Joseph E. Gagnon, « We know what causes trade deficits », 7 avril 2017. Traduit par Martin Anota

mardi 3 janvier 2017

Comment les droits de douane influencent-ils le solde commercial ?



« (…) D’une certaine façon, il est difficile de rester motivé à propos de l’analyse économique lorsque l’on va avoir un gouvernement qui ne s’intéresse pas à l’analyse, ni à l’empirique, ni à une quelconque forme de vérité. Je vais quand même faire un peu d’analyse de politique économique. C’est en partie une thérapie personnelle, une pause momentanée hors du cauchemar politique et un retour à mes quêtes de mes plus jeunes années. Mais c’est aussi utile : le pouvoir peut ne pas y avoir intérêt, mais le reste d’entre nous avons toujours un intérêt à savoir comment les choses fonctionnent.

Je vais à présent me détendre en observant la façon par laquelle les mesures protectionnistes, en l’occurrence celles annoncées par Trump, affectent le déficit commercial.

Commençons avec les propositions d’instaurer une sorte de TVA américaine, qui inclurait des taxes sur les importations et des déductions sur les exportations. Il y a une confusion générale à propos de ce qu’une TVA fait au commerce. Non, ce n’est pas comme une combinaison d’un droit de douane sur les importations et d’une subvention à l’exportation ; c’est une taxe sur les ventes et, à première approximation, elle n’affecte pas du tout le commerce. Pour comprendre pourquoi, considérez la concurrence entre les biens produits dans l’économie domestique et les biens produits à l’étranger sur deux marchés : le marché domestique et le marché étranger. Comment la TVA ou une taxe semblable à la TVA affectent la concurrence sur chaque marché ? Elle ne le fait pas. Sur le marché étranger, les entreprises domestiques ne payent pas de taxes sur leurs ventes, parce que le TVA est déduite ; les entreprises étrangères ne la payent pas non plus. Sur le marché domestique, les entreprises étrangères payent le droit de douane au taux de la TVA et les entreprises domestiques payent la TVA. Donc les règles du jeu sont les mêmes pour tous sur les marchés domestiques. Bref, une TVA n’est pas une politique protectionniste. Elle n’affecte même pas le taux de change.

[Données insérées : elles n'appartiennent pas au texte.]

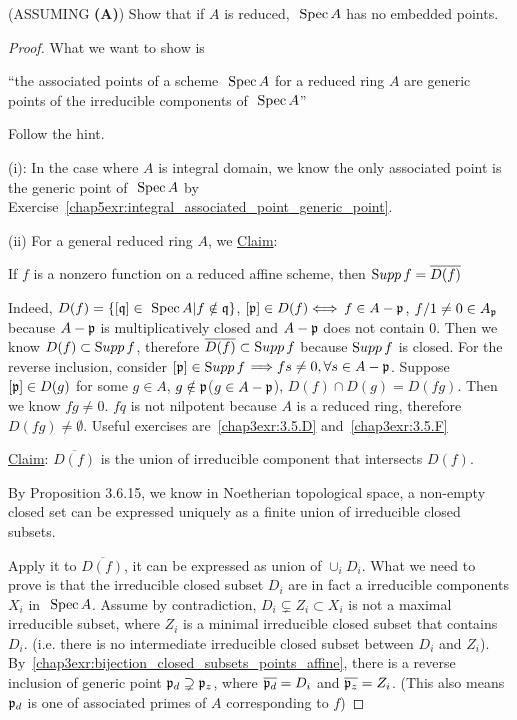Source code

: \begin{exr}(ASSUMING \textbf{(A)})
Show that if $A$ is reduced, $\text{ Spec\,} A$ has no embedded points.
\end{exr}
\begin{proof}
What we want to show is 

``the associated points of a scheme $\text{ Spec\,} A$ for a reduced ring $A$ are generic points of the irreducible components of $\text{ Spec\,} A$''

Follow the hint.

(i): In the case where $A$ is integral domain, we know the only associated point is the generic point of $\text{ Spec\,} A$ by Exercise~\ref{chap5exr:integral_associated_point_generic_point}.

(ii) For a general reduced ring $A$, we \underline{Claim}:

If $f$ is a nonzero function on a reduced affine scheme,  then ${\text Supp\thinspace} f = \overline{D(f)}$

Indeed, $D(f)=\{[\mathfrak q]\in\text{ Spec\,} A|f\notin \mathfrak q\}$, $[{\mathfrak p}]\in D(f)\Longleftrightarrow$ $f\in A-{\mathfrak p}$, $f/1\neq 0\in A_{\mathfrak p}$ because $A-{\mathfrak p}$ is multiplicatively closed and $A-{\mathfrak p}$ does not contain $0$. Then we know $D(f)\subset {\text Supp\thinspace} f$, therefore $\overline{D(f)}\subset{\text Supp\thinspace} f$ because ${\text Supp\thinspace} f$ is closed. 
For the reverse inclusion, consider $[{\mathfrak p}]\in{\text Supp\thinspace} f$ $\Longrightarrow fs\neq 0, \forall s\in A-{\mathfrak p}$. Suppose $[{\mathfrak p}]\in D(g)$ for some $g\in A$, $g\notin {\mathfrak p}$($g\in A-{\mathfrak p}$), $D(f)\cap D(g)=D(fg)$. Then we know $fg\neq 0$. $fq$ is not nilpotent because $A$ is a reduced ring, therefore $D(fg)\neq \emptyset$. Useful exercises are~\ref{chap3exr:3.5.D} and~\ref{chap3exr:3.5.F}

\underline{Claim}: $\overline{D(f)}$ is the union of irreducible component that intersects $D(f)$. 

By Proposition 3.6.15, we know in Noetherian topological space, a non-empty closed set can be expressed uniquely as a finite union of irreducible closed subsets.

 Apply it to $\overline{D(f)}$, it can be expressed as union of $\cup_i D_i$. What we need to prove is that the irreducible closed subset $D_i$ are in fact a irreducible components $X_i$ in $\text{ Spec\,} A$. 
Assume by contradiction, $D_i\subsetneq Z_i\subset X_i$ is not a maximal irreducible subset, where $Z_i$ is a minimal irreducible closed subset that contains $D_i$. (i.e. there is no intermediate irreducible closed subset between $D_i$ and $Z_i$). By~\ref{chap3exr:bijection_closed_subsets_points_affine}, there is a reverse inclusion of generic point ${\mathfrak p}_d\supsetneq {\mathfrak p}_z$, where $\overline{{\mathfrak p}_d}=D_i$ and $\overline{{\mathfrak p}_z}=Z_i$. (This also means ${\mathfrak p}_d$ is one of  associated primes of $A$ corresponding to $f$)


\end{proof}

Que dire à propos des véritables droits de douane ? Là, les choses sont un peu plus compliquées. Le point de départ pour une analyse simplifiée des soldes commerciaux est l’identité comptable suivante :

solde du compte courant + solde du compte de capital = 0

Où le solde courant désigne le solde commercial dans un sens large du terme, qui inclurait les services et les revenus des investissements.

Les choses se passent alors ainsi : le solde de capital est déterminé par les différences internationales en termes d’opportunités d’épargne et d’investissement, les capitaux affluant dans les pays qui offrent de bons rendements. Le taux de change réel s’ajuste alors pour assurer que le solde commercial compense ces flux de capitaux désirés. Dans ce récit, un droit de douane ne doit pas entraîner une baisse du déficit commercial, aussi longtemps que les capitaux désirent se placer ici ; il va juste entraîner une appréciation du dollar, rendant les produits américains moins compétitifs. Les importations vont certes être plus faibles, mais les exportations également : vous vous retrouvez avec le même solde commercial, mais avec moins d’échanges.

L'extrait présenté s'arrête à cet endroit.